Closest to the proposed method is a search for ore minerals, including sampling rocks on the study area, analyzing them for the content of ore elements, identifying and outlining anomalies of elevated concentrations of ore elements, identifying geochemical barriers to which these anomalies are confined, correlating these barriers with the corresponding by associations of chemical elements, the choice of all these factors of ore-promising anomalies of ore elements, concentrated on the corresponding geochemical Riera, and evaluate these anomalies mining and drilling operations [2]

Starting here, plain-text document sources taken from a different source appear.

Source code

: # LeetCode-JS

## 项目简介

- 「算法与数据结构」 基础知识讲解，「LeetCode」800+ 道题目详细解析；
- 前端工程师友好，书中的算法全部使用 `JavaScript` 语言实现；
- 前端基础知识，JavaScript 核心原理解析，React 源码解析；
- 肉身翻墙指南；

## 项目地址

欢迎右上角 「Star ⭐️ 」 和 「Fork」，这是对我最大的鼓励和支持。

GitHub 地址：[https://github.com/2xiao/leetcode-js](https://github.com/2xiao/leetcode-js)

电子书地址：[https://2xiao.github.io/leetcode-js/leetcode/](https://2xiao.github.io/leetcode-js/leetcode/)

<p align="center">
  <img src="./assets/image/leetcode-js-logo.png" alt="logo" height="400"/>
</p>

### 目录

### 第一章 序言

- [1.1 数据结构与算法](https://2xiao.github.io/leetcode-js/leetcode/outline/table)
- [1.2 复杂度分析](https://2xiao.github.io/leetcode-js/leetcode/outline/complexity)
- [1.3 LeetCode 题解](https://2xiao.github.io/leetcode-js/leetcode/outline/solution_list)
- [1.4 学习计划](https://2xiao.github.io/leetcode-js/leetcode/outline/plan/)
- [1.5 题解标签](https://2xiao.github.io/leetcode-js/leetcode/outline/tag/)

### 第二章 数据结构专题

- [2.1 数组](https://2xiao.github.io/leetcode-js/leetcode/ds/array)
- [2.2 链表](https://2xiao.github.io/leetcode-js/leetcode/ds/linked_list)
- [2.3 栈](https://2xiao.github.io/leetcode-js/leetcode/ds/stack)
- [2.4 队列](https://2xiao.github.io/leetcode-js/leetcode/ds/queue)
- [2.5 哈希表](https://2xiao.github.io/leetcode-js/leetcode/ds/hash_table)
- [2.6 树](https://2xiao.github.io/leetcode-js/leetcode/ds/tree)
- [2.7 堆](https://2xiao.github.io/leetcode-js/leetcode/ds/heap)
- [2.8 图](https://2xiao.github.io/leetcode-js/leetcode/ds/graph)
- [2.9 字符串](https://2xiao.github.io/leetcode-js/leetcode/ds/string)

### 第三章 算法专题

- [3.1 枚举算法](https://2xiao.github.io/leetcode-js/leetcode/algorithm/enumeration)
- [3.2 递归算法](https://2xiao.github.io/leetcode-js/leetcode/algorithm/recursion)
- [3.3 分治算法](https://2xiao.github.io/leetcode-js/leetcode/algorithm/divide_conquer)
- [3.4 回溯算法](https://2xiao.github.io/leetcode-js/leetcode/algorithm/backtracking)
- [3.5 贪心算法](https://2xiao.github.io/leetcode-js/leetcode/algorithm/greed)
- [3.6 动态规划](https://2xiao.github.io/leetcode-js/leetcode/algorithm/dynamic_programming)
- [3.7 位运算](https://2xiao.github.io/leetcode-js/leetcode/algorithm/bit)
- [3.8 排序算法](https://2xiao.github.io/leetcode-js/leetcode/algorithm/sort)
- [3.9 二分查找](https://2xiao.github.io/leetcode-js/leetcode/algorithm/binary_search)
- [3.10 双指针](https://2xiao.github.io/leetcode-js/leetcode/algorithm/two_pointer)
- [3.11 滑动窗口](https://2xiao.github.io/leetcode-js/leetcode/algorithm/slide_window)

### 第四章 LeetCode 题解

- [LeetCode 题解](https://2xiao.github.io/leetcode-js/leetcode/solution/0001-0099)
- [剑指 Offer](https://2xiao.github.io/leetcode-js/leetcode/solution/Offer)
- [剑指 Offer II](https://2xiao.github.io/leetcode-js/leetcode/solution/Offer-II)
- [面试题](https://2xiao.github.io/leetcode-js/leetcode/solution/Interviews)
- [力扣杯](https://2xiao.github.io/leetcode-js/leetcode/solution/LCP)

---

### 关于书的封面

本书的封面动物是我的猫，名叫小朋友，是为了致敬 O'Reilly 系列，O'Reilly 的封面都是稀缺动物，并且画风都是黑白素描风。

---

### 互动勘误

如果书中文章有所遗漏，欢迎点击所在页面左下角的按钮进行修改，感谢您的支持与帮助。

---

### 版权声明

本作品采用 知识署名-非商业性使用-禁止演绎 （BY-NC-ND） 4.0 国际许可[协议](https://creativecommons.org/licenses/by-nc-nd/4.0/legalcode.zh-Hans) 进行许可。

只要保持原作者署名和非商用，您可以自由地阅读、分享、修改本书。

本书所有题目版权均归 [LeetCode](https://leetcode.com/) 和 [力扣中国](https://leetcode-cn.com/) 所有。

This method is based on the use of geochemical barriers of the earth's crust, where at a short distance there is a sharp decrease in the intensity of migration of chemical elements and, as a result, their concentration. The classification of geochemical barriers was developed and proposed to be used by A.I. in order to search for ore minerals. Perelman. When searching in this way, the detected anomalies of chemical elements are compared in composition with typical associations of chemical elements, and the geological situation of the studied anomaly is compared with a description of typical anomalies of this classification. Find standard descriptions of the types of anomalies that are similar to those observed, and make a conclusion about the ore prospects of this anomaly.

 However, this method of geochemical prospecting has a limited scope, since it allows you to only search for clusters of hypergenic ores. It is based on the classification of concentrations of chemical elements at the geochemical barriers of the hypergenesis zone, which reflects the laws of migration and deposition of chemical elements only in this zone. At the same time, the bulk of ore deposits are represented by endogenous types of ore concentrations, the spatial distribution patterns of which obey the laws of endogenous migration and deposition of chemical elements, which differ significantly from similar patterns of the hypergenesis zone. In hypergenic and endogenous processes, the sources of ore material are significantly different, which fundamentally affects the spatial distribution of ore objects. Therefore, using the search method for the prototype, it is impossible to search for endogenous ore bodies of minerals.

 The aim of the invention is to increase the efficiency of the search method by expanding its scope by providing search capabilities for endogenous ore bodies of minerals.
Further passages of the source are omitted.